See [sharding README](./tests/sharding/README.md) for sharding logic testing.

## Features

1. Session mode.
2. Transaction mode.
3. `COPY` protocol support.
4. Query cancellation.
5. Round-robin load balancing of replicas.
6. Banlist & failover.
7. Sharding!
8. Explicit query routing to primary or replicas.

### Session mode
Each client owns its own server for the duration of the session. Commands like `SET` are allowed.
This is identical to PgBouncer session mode.

### Transaction mode
The connection is attached to the server for the duration of the transaction. `SET` will pollute the connection,
but `SET LOCAL` works great. Identical to PgBouncer transaction mode.

### COPY protocol
That one isn't particularly special, but good to mention that you can `COPY` data in and from the server
using this pooler.

### Query cancellation
Okay, this is just basic stuff, but we support cancelling queries. If you know the Postgres protocol,
this might be relevant given than this is a transactional pooler but if you're new to Pg, don't worry about it, it works.

### Round-robin load balancing
This is the novel part. PgBouncer doesn't support it and suggests we use DNS or a TCP proxy instead.
We prefer to have everything as part of one package; arguably, it's easier to understand and optimize.
This pooler will round-robin between multiple replicas keeping load reasonably even. If the primary is in
the pool as well, it'll be treated as a replica for read-only queries.

### Banlist & failover
This is where it gets even more interesting. If we fail to connect to one of the replicas or it fails a health check,
we add it to a ban list. No more new transactions will be served by that replica for, in our case, 60 seconds. This
gives it the opportunity to recover while clients are happily served by the remaining replicas.
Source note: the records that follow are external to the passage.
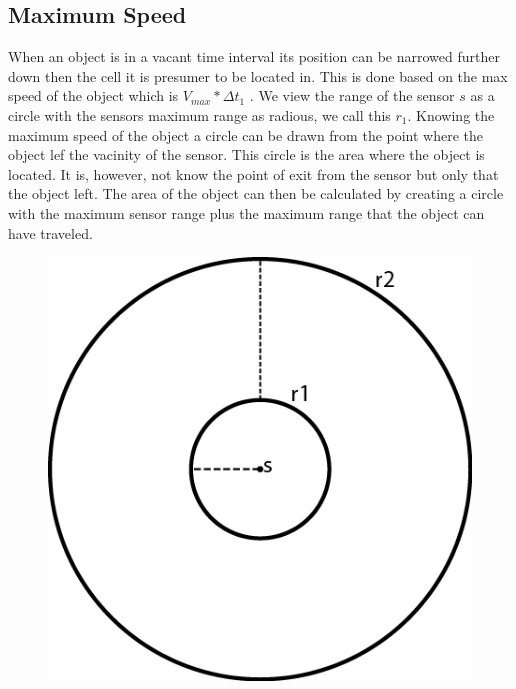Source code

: \subsection{Maximum Speed}
When an object is in a vacant time interval its position can be narrowed further down then the cell it is presumer to be located in. 
This is done based on the max speed of the object which is $V_{max}*\Delta t_1$ . 
We view the range of the sensor $s$ as a circle with the sensors maximum range as radious, we call this $r_1$. 
Knowing the maximum speed of the object a circle can be drawn from the point where the object lef the vacinity of the sensor.
This circle is the area where the object is located. 
It is, however, not know the point of exit from the sensor but only that the object left. 
The area of the object can then be calculated by creating a circle with the maximum sensor range plus the maximum range that the object can have traveled. 





\begin{figure}%
\includegraphics{images/speed.png}%
\caption{}%
\label{}%
\end{figure}
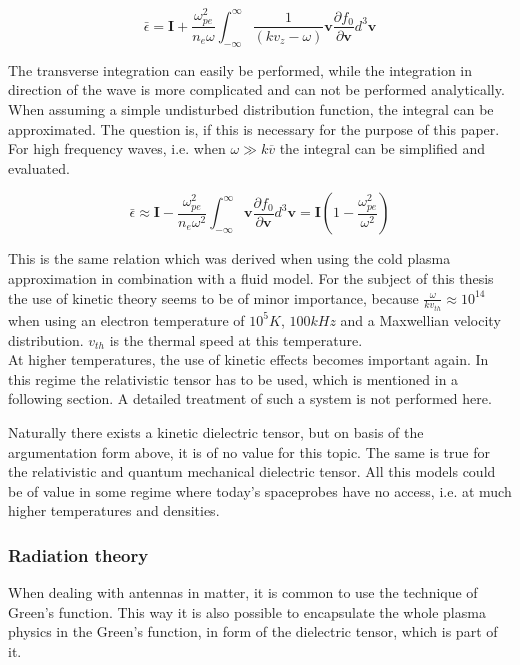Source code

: \documentclass[a4paper,11pt]{article}
\begin{document}
\begin{equation}
\bar{\epsilon} =\mathbf{I} +  \frac{\omega_{pe}^2}{n_e  \omega}  \int_{-\infty}^{\infty} \frac{1}{ (k  v_z-\omega)}\mathbf{v} \frac{\partial f_0}{\partial \mathbf{v}} d^3 \mathbf{v}
\end{equation}

The transverse integration can easily be performed, while the integration in direction of the wave is more complicated and can not be performed analytically. When assuming a simple undisturbed distribution function, the integral can be approximated. The question is, if this is necessary for the purpose of this paper. \\

For high frequency waves, i.e. when $\omega \gg k\overline{v}$ the integral can be simplified and evaluated.

\begin{equation}
\bar{\epsilon} \approx \mathbf{I} -  \frac{\omega_{pe}^2}{n_e  \omega^2}  \int_{-\infty}^{\infty} \mathbf{v} \frac{\partial f_0}{\partial \mathbf{v}} d^3 \mathbf{v}=\mathbf{I}\left( 1 -  \frac{\omega_{pe}^2}{  \omega^2}\right)
\end{equation}

This is the same relation which was derived when using the cold plasma approximation in combination with a fluid model. For the subject of this thesis the use of kinetic theory seems to be of minor importance, because $\frac{\omega}{kv_{th}}\approx 10^{14}$ when using an electron temperature of $10^5K$, $100kHz$ and a Maxwellian velocity distribution. $v_{th}$ is the thermal speed at this temperature. \\

At higher temperatures, the use of kinetic effects becomes important again. In this regime the relativistic tensor has to be used, which is mentioned in a following section. A detailed treatment of such a system is not performed here.

Naturally there exists a kinetic dielectric tensor, but on basis of the argumentation form above, it is of no value for this topic. The same is true for the relativistic and quantum mechanical dielectric tensor. All this models could be of value in some regime where today's spaceprobes have no access, i.e. at much higher temperatures and densities. 

\subsubsection{Radiation theory}
When dealing with antennas in matter, it is common to use the technique of Green's function. This way it is also possible to encapsulate the whole plasma physics in the Green's function, in form of the dielectric tensor, which is part of it.\\
\end{document}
This decreases error rates substantially! Worth noting here that on busy systems, if the replicas are running too hot,
failing over could bring even more load and tip over the remaining healthy-ish replicas. In this case, a decision should be made:
either lose 1/x of your traffic or risk losing it all eventually. Ideally you overprovision your system, so you don't necessarily need
to make this choice :-).

### Sharding
We're implemeting Postgres' `PARTITION BY HASH` sharding function for `BIGINT` fields. This works well for tables that use `BIGSERIAL` primary key which I think is common enough these days. We can also add many more functions here, but this is a good start. See `src/sharding.rs` and `tests/sharding/partition_hash_test_setup.sql` for more details on the implementation.

The biggest advantage of using this sharding function is that anyone can shard the dataset using Postgres partitions
while also access it for both reads and writes using this pooler. No custom obscure sharding function is needed and database sharding can be done entirely in Postgres.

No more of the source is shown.